Technical information
- Length: 131 mi (211 km)

= Hoima–Kampala Petroleum Products Pipeline =

Proposed oil pipeline in Uganda

The Hoima–Kampala Petroleum Products Pipeline (HKPPP) is a proposed pipeline to transport refined oil products from the Uganda Oil Refinery in Hoima to a distribution terminal near Buloba in Wakiso District, approximately 28 km, by road, west of Kampala's central business district.

==Location==
The pipeline will begin at the Uganda Oil Refinery at Kabaale Township, Buseruka Sub-county, Hoima District, Western Uganda near the international border with the Democratic Republic of the Congo. The pipeline will end at an oil products distribution terminal to be constructed in the neighborhood of Buloba along the Kampala–Mityana Road. The total length of the pipeline will be approximately 211 km.

==Background==
The pipeline will transport various products, including jet fuel, gasoline, kerosene, and diesel fuel. From Buloba, the products will be distributed by truck to various locations in Uganda. Buloba will also be the point of sale to the international market of any excess petroleum products. The Kenya–Uganda–Rwanda Petroleum Products Pipeline will interface with this pipeline at Buloba to ease transfer of product between the two pipelines when needed.

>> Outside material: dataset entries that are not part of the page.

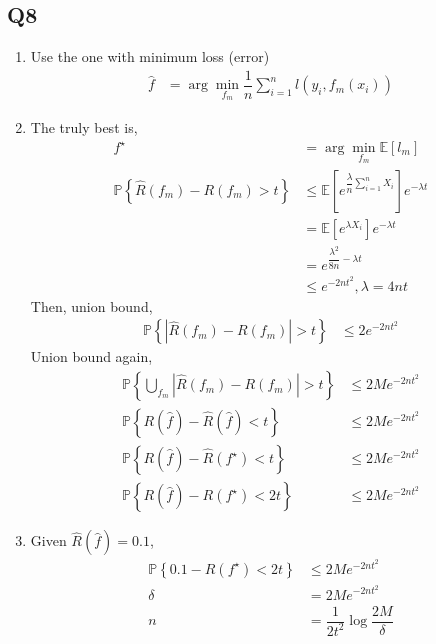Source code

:\documentclass{article}
\begin{document}
\subsection{Q8}
\begin{enumerate}
\item Use the one with minimum loss (error)
\begin{align*}
\hat{f} &= \arg\displaystyle\min_{f_{m}} \dfrac{1}{n} \displaystyle\sum_{i=1}^{n} l\left(y_{i}, f_{m}\left(x_{i}\right)\right)
\end{align*}
\item The truly best is,
\begin{align*}
f^\star  &= \arg\displaystyle\min_{f_{m}} \mathbb{E}\left[l_{m}\right]
\\ \mathbb{P}\left\{\hat{R}\left(f_{m}\right) - R\left(f_{m}\right) > t\right\} &\leq  \mathbb{E}\left[e^{\dfrac{\lambda}{n} \displaystyle\sum_{i=1}^{n} X_{i}}\right] e^{-\lambda t}
\\ &= \mathbb{E}\left[e^{\lambda X_{i}}\right] e^{-\lambda t}
\\ &= e^{\dfrac{\lambda^{2}}{8 n} - \lambda t}
\\ &\leq  e^{-2 n t^{2}}, \lambda = 4 n t 
\end{align*}
Then, union bound,
\begin{align*}
\mathbb{P}\left\{| \hat{R}\left(f_{m}\right) - R\left(f_{m}\right) | > t\right\} &\leq  2 e^{-2 n t^{2}}
\end{align*}
Union bound again,
\begin{align*}
\mathbb{P}\left\{\displaystyle\bigcup _{f_{m}} | \hat{R}\left(f_{m}\right) - R\left(f_{m}\right) | > t\right\} &\leq  2 M e^{-2 n t^{2}}
\\ \mathbb{P}\left\{R\left(\hat{f}\right) - \hat{R}\left(\hat{f}\right) < t\right\} &\leq  2 M e^{-2 n t^{2}}
\\ \mathbb{P}\left\{R\left(\hat{f}\right) - \hat{R}\left(f^\star \right) < t\right\} &\leq  2 M e^{-2 n t^{2}}
\\ \mathbb{P}\left\{R\left(\hat{f}\right) - R\left(f^\star \right) < 2 t\right\} &\leq  2 M e^{-2 n t^{2}}
\end{align*}
\item Given $\hat{R}\left(\hat{f}\right) = 0.1$,
\begin{align*}
\mathbb{P}\left\{0.1 - R\left(f^\star \right) < 2 t\right\} &\leq  2 M e^{-2 n t^{2}}
\\ \delta &= 2 M e^{-2 n t^{2}}
\\ n  &= \dfrac{1}{2 t^{2}} \log \dfrac{2 M}{\delta}
\end{align*}
\end{enumerate}
\end{document}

In October 2018, the Uganda National Oil Company (UNOC) secured 300 acre of raw land in Namwabula Village, Mpigi District, approximately 28 km, west of downtown Kampala, where a greenfield petroleum products depot is being developed.

==Construction==
As of January 2015, the government of Uganda was evaluating bids by several international firms to determine which had the best plan to construct the pipeline. The selected firm will "conduct a baseline environmental study for the project and generate a blueprint for the pipeline’s route". Another company, yet to be selected, will be hired to implement the resettlement plan for the people who will displaced by the pipeline. All the companies under consideration are from outside Africa, although their names have not been disclosed.

In July 2015, the Ugandan government selected Ramboll Group A/S, a Danish consulting engineering company to conduct a detailed route and environmental study for an oil products pipeline that will run from Hoima to Buloba. The 211 km pipeline will be accompanied by information and communication technology cables, a dual-carriage highway, and power transmission lines between Hoima and Kampala, all contained in a 110 m "utility corridor". Ramboll's report is expected in about one year.

==Ownership==
In April 2018, Proscovia Nabbanja, the chief operating officer of Uganda National Oil Company (UNOC), revealed that UNOC will own 51 percent of the Buloba terminal, JK Minerals Africa (South Africa) shall own 20 percent and a strategic partner, yet to be identified, will own 29 percent. The terminal will have capacity of 240,000,000 litre. The cost of building the fuel products terminal is budgeted at US$51.7 million (USh194 billion), to which UNOC will contribute US$10.5 million (USh39.4 billion), in equity.